Listed entries Block Start

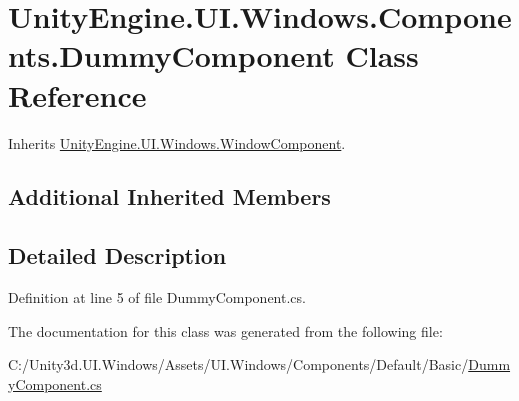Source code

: \hypertarget{class_unity_engine_1_1_u_i_1_1_windows_1_1_components_1_1_dummy_component}{}\section{Unity\+Engine.\+U\+I.\+Windows.\+Components.\+Dummy\+Component Class Reference}
\label{class_unity_engine_1_1_u_i_1_1_windows_1_1_components_1_1_dummy_component}


Inherits \hyperlink{class_unity_engine_1_1_u_i_1_1_windows_1_1_window_component}{Unity\+Engine.\+U\+I.\+Windows.\+Window\+Component}.

\subsection*{Additional Inherited Members}


\subsection{Detailed Description}


Definition at line 5 of file Dummy\+Component.\+cs.



The documentation for this class was generated from the following file\+:\begin{DoxyCompactItemize}
\item 
C\+:/\+Unity3d.\+U\+I.\+Windows/\+Assets/\+U\+I.\+Windows/\+Components/\+Default/\+Basic/\hyperlink{_dummy_component_8cs}{Dummy\+Component.\+cs}\end{DoxyCompactItemize}
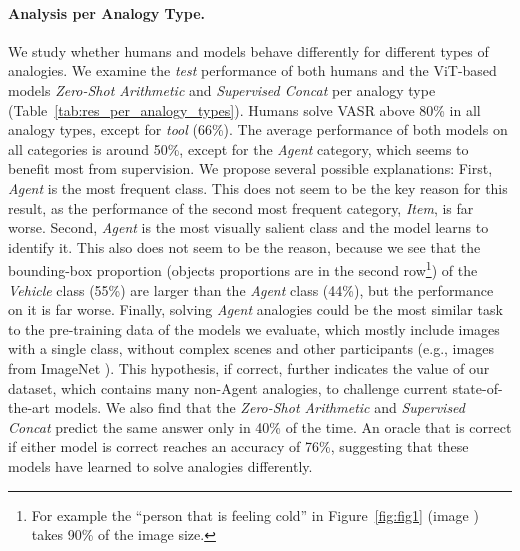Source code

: \documentclass[letterpaper]{article} \usepackage{aaai23}  \usepackage{times}  \usepackage{helvet}  \usepackage{courier}  \usepackage[hyphens]{url}  \usepackage{graphicx} \urlstyle{rm} \def\UrlFont{\rm}  \usepackage{natbib}  \usepackage{caption} \frenchspacing  \setlength{\pdfpagewidth}{8.5in}  \setlength{\pdfpageheight}{11in}  \usepackage{algorithm}
\newcommand{\zeroshot}[0]{\emph{Zero-Shot Arithmetic}}
\newcommand{\trainedconcat}[0]{\emph{Supervised Concat}}
\begin{document}
\paragraph{Analysis per Analogy Type.} We study whether humans and models behave differently for different types of analogies. We examine the \textit{test} performance of both humans and the ViT-based models \zeroshot{} and \trainedconcat{} per analogy type (Table~\ref{tab:res_per_analogy_types}). Humans solve VASR above 80\% in all analogy types, except for \emph{tool} (66\%). 
The average performance of both models on all categories is around 50\%, except for the \emph{Agent} category, which seems to benefit most from supervision. We propose several possible explanations: First, \emph{Agent} is the most frequent class. This does not seem to be the key reason for this result, as the performance of the second most frequent category, \emph{Item}, is far worse. Second, \emph{Agent} is the most visually salient class and the model learns to identify it. This also does not seem to be the reason, because we see that the bounding-box proportion (objects proportions are in the second row\footnote{For example the ``person that is feeling cold'' in Figure~\ref{fig:fig1} (image ) takes 90\% of the image size.}) of the \emph{Vehicle} class (55\%) are larger than the \emph{Agent} class (44\%), but the performance on it is far worse. Finally, solving \emph{Agent} analogies could be the most similar task to the pre-training data of the models we evaluate, which mostly include images with a single class, without complex scenes and other participants (e.g., images from ImageNet \cite{deng2009imagenet}). This hypothesis, if correct, further indicates the value of our dataset, which contains many non-Agent analogies, to challenge current state-of-the-art models. We also find that the \zeroshot{} and \trainedconcat{} predict the same answer only in 40\% of the time. An oracle that is correct if either model is correct reaches an accuracy of 76\%, suggesting that these models have learned to solve analogies differently.
\end{document}
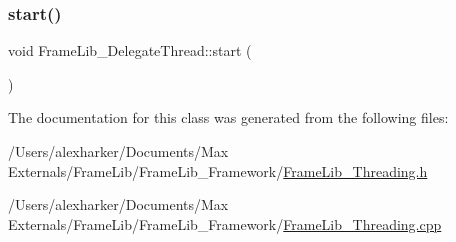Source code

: \subsubsection{\texorpdfstring{start()}{start()}}
{\footnotesize\ttfamily void Frame\+Lib\+\_\+\+Delegate\+Thread\+::start (\begin{DoxyParamCaption}{ }\end{DoxyParamCaption})\hspace{0.3cm}{\ttfamily [inline]}}



The documentation for this class was generated from the following files\+:\begin{DoxyCompactItemize}
\item 
/\+Users/alexharker/\+Documents/\+Max Externals/\+Frame\+Lib/\+Frame\+Lib\+\_\+\+Framework/\hyperlink{_frame_lib___threading_8h}{Frame\+Lib\+\_\+\+Threading.\+h}\item 
/\+Users/alexharker/\+Documents/\+Max Externals/\+Frame\+Lib/\+Frame\+Lib\+\_\+\+Framework/\hyperlink{_frame_lib___threading_8cpp}{Frame\+Lib\+\_\+\+Threading.\+cpp}\end{DoxyCompactItemize}
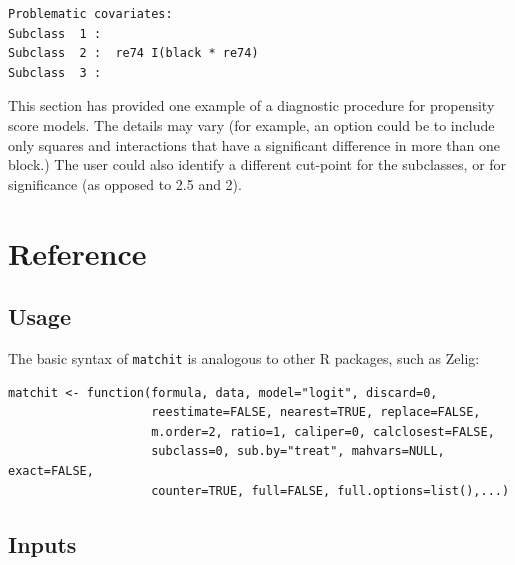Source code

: \documentclass[oneside,letterpaper,titlepage]{article}
\begin{document}
\begin{verbatim}
Problematic covariates:
Subclass  1 :  
Subclass  2 :  re74 I(black * re74)
Subclass  3 :  
\end{verbatim}

This section has provided one example of a diagnostic procedure for
propensity score models.  The details may vary (for example, an option
could be to include only squares and interactions that have a
significant difference in more than one block.)  The user could also
identify a different cut-point for the subclasses, or for significance
(as opposed to 2.5 and 2).

\section{Reference}

\subsection{Usage}

The basic syntax of \texttt{matchit} is analogous to other R packages,
such as Zelig:

\begin{verbatim}
matchit <- function(formula, data, model="logit", discard=0,
                    reestimate=FALSE, nearest=TRUE, replace=FALSE,
                    m.order=2, ratio=1, caliper=0, calclosest=FALSE,
                    subclass=0, sub.by="treat", mahvars=NULL, exact=FALSE,
                    counter=TRUE, full=FALSE, full.options=list(),...)
\end{verbatim}

\subsection{Inputs}
\end{document}

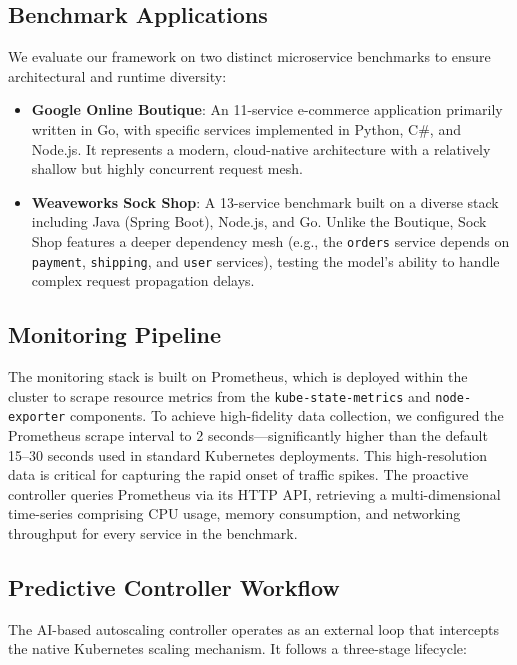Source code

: \documentclass[conference]{IEEEtran}
\begin{document}
\subsection{Benchmark Applications}
We evaluate our framework on two distinct microservice benchmarks to ensure architectural and runtime diversity:

\begin{itemize}
    \item \textbf{Google Online Boutique}: An 11-service e-commerce application primarily written in Go, with specific services implemented in Python, C\#, and Node.js. It represents a modern, cloud-native architecture with a relatively shallow but highly concurrent request mesh.
    \item \textbf{Weaveworks Sock Shop}: A 13-service benchmark built on a diverse stack including Java (Spring Boot), Node.js, and Go. Unlike the Boutique, Sock Shop features a deeper dependency mesh (e.g., the \texttt{orders} service depends on \texttt{payment}, \texttt{shipping}, and \texttt{user} services), testing the model's ability to handle complex request propagation delays.
\end{itemize}

\subsection{Monitoring Pipeline}
The monitoring stack is built on Prometheus, which is deployed within the cluster to scrape resource metrics from the \texttt{kube-state-metrics} and \texttt{node-exporter} components. To achieve high-fidelity data collection, we configured the Prometheus scrape interval to 2 seconds—significantly higher than the default 15--30 seconds used in standard Kubernetes deployments. This high-resolution data is critical for capturing the rapid onset of traffic spikes. The proactive controller queries Prometheus via its HTTP API, retrieving a multi-dimensional time-series comprising CPU usage, memory consumption, and networking throughput for every service in the benchmark.

\subsection{Predictive Controller Workflow}
The AI-based autoscaling controller operates as an external loop that intercepts the native Kubernetes scaling mechanism. It follows a three-stage lifecycle:
\end{document}
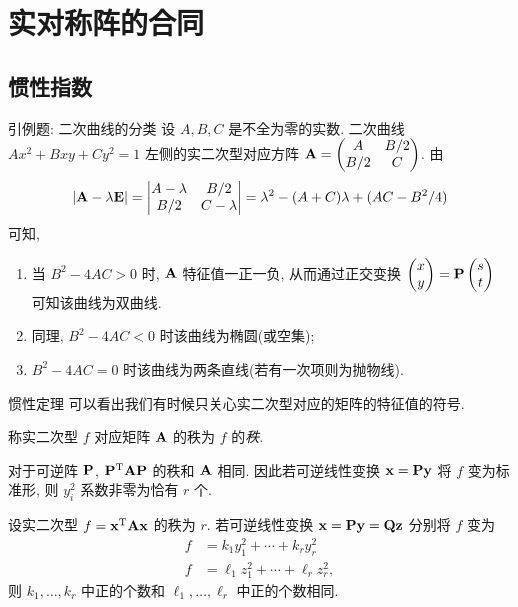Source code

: \section{实对称阵的合同}

\subsection{惯性指数}

\begin{frame}{引例题: 二次曲线的分类}
	\onslide<+->
	设 $A,B,C$ 是不全为零的实数.
	二次曲线 $Ax^2+Bxy+Cy^2=1$ 左侧的实二次型对应方阵 ${\mathbf{A}}=\begin{pmatrix}
		A&B/2\\
		B/2&C
	\end{pmatrix}$.
	\onslide<+->
	由
	\[|{\mathbf{A}}-\lambda{\mathbf{E}}|=\begin{vmatrix}
		A-\lambda&B/2\\
		B/2&C-\lambda
	\end{vmatrix}=\lambda^2-(A+C)\lambda+(AC-B^2/4)\]
	可知,
	\begin{enumerate}
		\item 当 $B^2-4AC>0$ 时, ${\mathbf{A}}$ 特征值一正一负, 
		\onslide<+->
		从而通过正交变换 $\begin{pmatrix}
			x\\y
		\end{pmatrix}={\mathbf{P}}\begin{pmatrix}
			s\\t
		\end{pmatrix}$ 可知该曲线为双曲线.
		\item 同理, $B^2-4AC<0$ 时该曲线为椭圆(或空集);
		\item $B^2-4AC=0$ 时该曲线为两条直线(若有一次项则为抛物线).
	\end{enumerate}
\end{frame}


\begin{frame}{惯性定理}
	\onslide<+->
	可以看出我们有时候只关心实二次型对应的矩阵的特征值的符号.
	\onslide<+->
	\begin{definition}
		称实二次型 $f$ 对应矩阵 ${\mathbf{A}}$ 的秩为 $f$ 的\emph{秩}.
	\end{definition}
	\onslide<+->
	对于可逆阵 ${\mathbf{P}}$, ${\mathbf{P}}^{\mathrm{T}}{\mathbf{A}}{\mathbf{P}}$ 的秩和 ${\mathbf{A}}$ 相同.
	\onslide<+->
	因此若可逆线性变换 ${\mathbf{x}}={\mathbf{P}}{\mathbf{y}}$ 将 $f$ 变为标准形, 则 $y_i^2$ 系数非零为恰有 $r$ 个.
	\onslide<+->
	\begin{theorem}[惯性定理]
		设实二次型 $f={\mathbf{x}}^{\mathrm{T}}{\mathbf{A}}{\mathbf{x}}$ 的秩为 $r$.
		若可逆线性变换 ${\mathbf{x}}={\mathbf{P}}{\mathbf{y}}={\mathbf{Q}}{\mathbf{z}}$ 分别将 $f$ 变为
		\begin{align*}
			f&=k_1y_1^2+\cdots+k_ry_r^2\\
			f&=\ell_1z_1^2+\cdots+\ell_rz_r^2,
		\end{align*}
		则 $k_1,\dots,k_r$ 中正的个数和 $\ell_1,\dots,\ell_r$ 中正的个数相同.
	\end{theorem}
\end{frame}



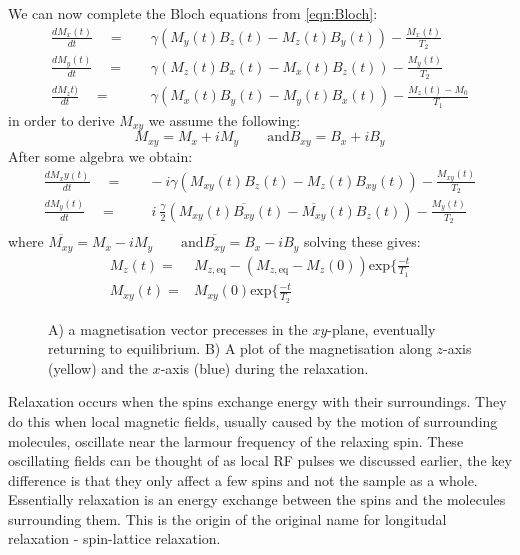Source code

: We can now complete the Bloch equations from \ref{eqn:Bloch}:
\begin{align}
  \frac{dM_x(t)}{dt}\quad=&\quad\gamma(M_y(t)B_z(t)-M_z(t)B_y(t)) - \frac{M_x(t)}{T_2}\\
  \frac{dM_y(t)}{dt}\quad=&\quad\gamma(M_z(t)B_x(t)-M_x(t)B_z(t)) - \frac{M_y(t)}{T_2}\\
  \frac{dM_zt)}{dt}\quad=&\quad\gamma(M_x(t)B_y(t)-M_y(t)B_x(t)) - \frac{M_z(t)-M_0}{T_1}
\end{align}
in order to derive $M_{xy}$ we assume the following:
\begin{equation}
  M_{xy} = M_x + iM_y\qquad\text{and} B_{xy} = B_x + iB_y
\end{equation}
After some algebra we obtain:
\begin{align}
  \frac{dM_xy(t)}{dt}\quad=&\quad-i\gamma(M_{xy}(t)B_z(t)-M_z(t)B_{xy}(t)) - \frac{M_{xy}(t)}{T_2}\\
  \frac{dM_y(t)}{dt}\quad=&\quad~i~\frac{\gamma}{2}(M_{xy}(t)\overline{B_{xy}}(t)-\overline{M_{xy}}(t)B_z(t)) - \frac{M_y(t)}{T_2}\\
\end{align}
where $\overline{M_{xy}} = M_x - iM_y\qquad\text{and} \overline{B_{xy}} = B_x - iB_y$
solving these gives:
\begin{align}
  M_z(t) =& M_{z,\text{eq}} - (M_{z,\text{eq}}-M_z(0))\text{exp}\{\frac{-t}{T_1}\\
  M_{xy}(t) =& M_{xy}(0)\text{exp}\{\frac{-t}{T_2}
\end{align}

\begin{figure}
  \caption{A) a magnetisation vector precesses in the $xy$-plane, eventually returning to equilibrium.
  B) A plot of the magnetisation along $z$-axis (yellow) and the $x$-axis (blue) during the relaxation.}
  \label{fig:t1t2}
\end{figure}

Relaxation occurs when the spins exchange energy with their surroundings. They do
this when local magnetic fields, usually caused by the motion of surrounding molecules, oscillate
near the larmour frequency of the relaxing spin. These oscillating fields can be thought of
as local RF pulses we discussed earlier, the key difference is that they only affect a few spins
and not the sample as a whole. Essentially relaxation is an energy exchange between the
spins and the molecules surrounding them. This is the origin of the original name for longitudal
relaxation - spin-lattice relaxation.
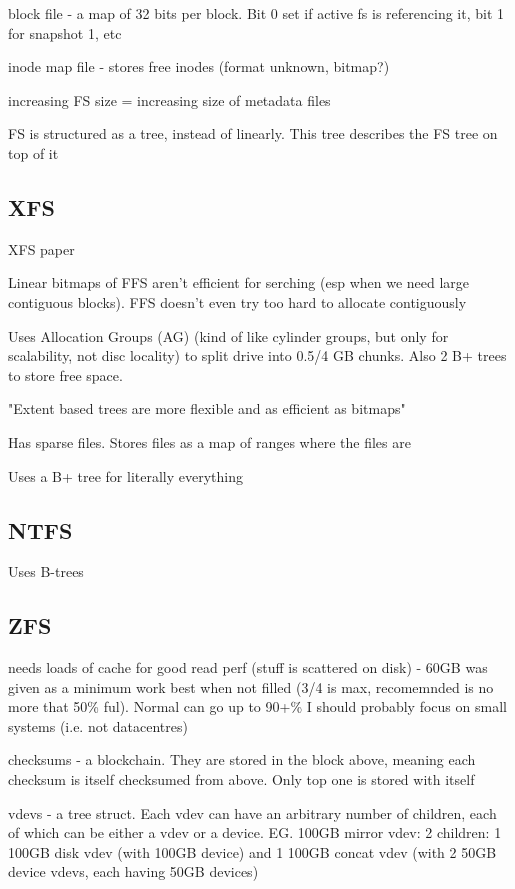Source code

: \documentclass[a4paper]{article}
\begin{document}
        block file - a map of 32 bits per block. Bit 0 set if active fs is referencing
        it, bit 1 for snapshot 1, etc

        inode map file - stores free inodes (format unknown, bitmap?)

        increasing FS size = increasing size of metadata files

        FS is structured as a tree, instead of linearly. This tree describes
        the FS tree on top of it

    \subsection{XFS}
        XFS paper

        Linear bitmaps of FFS aren't efficient for serching (esp when we need
        large contiguous blocks). FFS doesn't even try too hard to allocate
        contiguously

        Uses Allocation Groups (AG) (kind of like cylinder groups, but only for
        scalability, not disc locality) to split drive into 0.5/4 GB chunks.
        Also 2 B+ trees to store free space.

        "Extent based trees are more flexible and as efficient as bitmaps"

        Has sparse files. Stores files as a map of ranges where the files are

        Uses a B+ tree for literally everything

    \subsection{NTFS}

        Uses B-trees


    \subsection{ZFS}
        needs loads of cache for good read perf (stuff is scattered on disk) -
        60GB was given as a minimum work best when not filled (3/4 is max,
        recomemnded is no more that 50\% ful). Normal can go up to 90+\% I
        should probably focus on small systems (i.e. not datacentres)

        checksums - a blockchain. They are stored in the block above, meaning
        each checksum is itself checksumed from above. Only top one is stored
        with itself

        vdevs - a tree struct. Each vdev can have an arbitrary number of
        children, each of which can be either a vdev or a device. EG. 100GB
        mirror vdev: 2 children: 1 100GB disk vdev (with 100GB device) and 1
        100GB concat vdev (with 2 50GB device vdevs, each having 50GB devices)
\end{document}
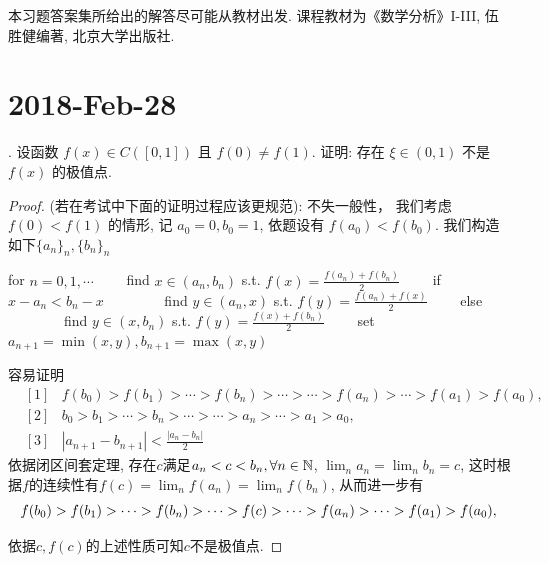 \documentclass[a4paper,12pt]{article}
\author{龙子超}
\title{{\heiti {\zihao{3} 数学分析II-习题课}}}
\date{}
\theoremstyle{nonumberplain}
\begin{document}
\maketitle
%


本习题答案集所给出的解答尽可能从教材出发. 课程教材为《数学分析》I-III, 伍胜健编著,
北京大学出版社.
\section*{2018-Feb-28}
. 设函数 $f(x)\in C([0,1])$ 且 $f(0)\neq f(1)$. 
证明: 存在 $\xi\in(0,1)$ 不是 $f(x)$ 的极值点.
  \begin{proof}
(若在考试中下面的证明过程应该更规范): 不失一般性，
我们考虑 $f(0)<f(1)$ 的情形, 记 $a_0=0,b_0=1$, 依题设有 $f(a_0)<f(b_0)$. 
我们构造如下$\{a_n\}_n,\{b_n\}_n$
\begin{algorithm}
  \begin{algorithmic}
    \State for $n=0,1,\cdots$
    \State \ \ \ \ find $x\in(a_n,b_n)$ s.t. $f(x)=\frac{f(a_n)+f(b_n)}{2}$
    \State \ \ \ \ if $x-a_n<b_n-x$
    \State \ \ \ \ \ \ \ \ find $y\in(a_n,x)$ s.t. $f(y)=\frac{f(a_n)+f(x)}{2}$
    \State \ \ \ \ else 
    \State \ \ \ \ \ \ \ \ find $y\in(x,b_n)$ s.t. $f(y)=\frac{f(x)+f(b_n)}{2}$
    \State \ \ \ \ set $a_{n+1}=\min(x,y),b_{n+1}=\max(x,y)$
  \end{algorithmic}
\end{algorithm}

容易证明
\begin{eqnarray*}
  &[1]&f(b_0)>f(b_1)>\cdots>f(b_n)>\cdots>\cdots>f(a_n)>\cdots>f(a_1)>f(a_0),\\
  &[2]&b_0>b_1>\cdots>b_n>\cdots>\cdots>a_n>\cdots>a_1>a_0,\\
  &[3]&|a_{n+1}-b_{n+1}|<\frac{|a_n-b_n|}{2}
\end{eqnarray*}
依据闭区间套定理, 存在$c$满足$a_n<c<b_n,\forall n\in \mathbb{N}$, $\lim_n a_n=\lim_n b_n=c$, 
这时根据$f$的连续性有$f(c)=\lim_n f(a_n)=\lim_nf(b_n)$, 从而进一步有
\[
  f(b_0)>f(b_1)>\cdots>f(b_n)>\cdots>f(c)>\cdots>f(a_n)>\cdots>f(a_1)>f(a_0),\\
\]

依据$c,f(c)$的上述性质可知$c$不是极值点.
  \end{proof}
\end{document}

Listed entries Block End

How to complete this task
Across the entries, how many lines contain "spins"? Reply with the number only.

Your response
3